◆ Task brief: What follows is a listing to be repeated in full and without alteration.

◆ Task material:
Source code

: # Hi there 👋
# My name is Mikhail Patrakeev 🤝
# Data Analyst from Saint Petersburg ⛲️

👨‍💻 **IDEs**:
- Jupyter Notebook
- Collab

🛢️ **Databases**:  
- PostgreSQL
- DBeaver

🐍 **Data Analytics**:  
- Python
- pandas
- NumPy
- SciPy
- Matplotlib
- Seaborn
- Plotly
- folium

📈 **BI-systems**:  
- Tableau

◆ Answer to the problem:
Source code

: # Hi there 👋
# My name is Mikhail Patrakeev 🤝
# Data Analyst from Saint Petersburg ⛲️

👨‍💻 **IDEs**:
- Jupyter Notebook
- Collab

🛢️ **Databases**:  
- PostgreSQL
- DBeaver

🐍 **Data Analytics**:  
- Python
- pandas
- NumPy
- SciPy
- Matplotlib
- Seaborn
- Plotly
- folium

📈 **BI-systems**:  
- Tableau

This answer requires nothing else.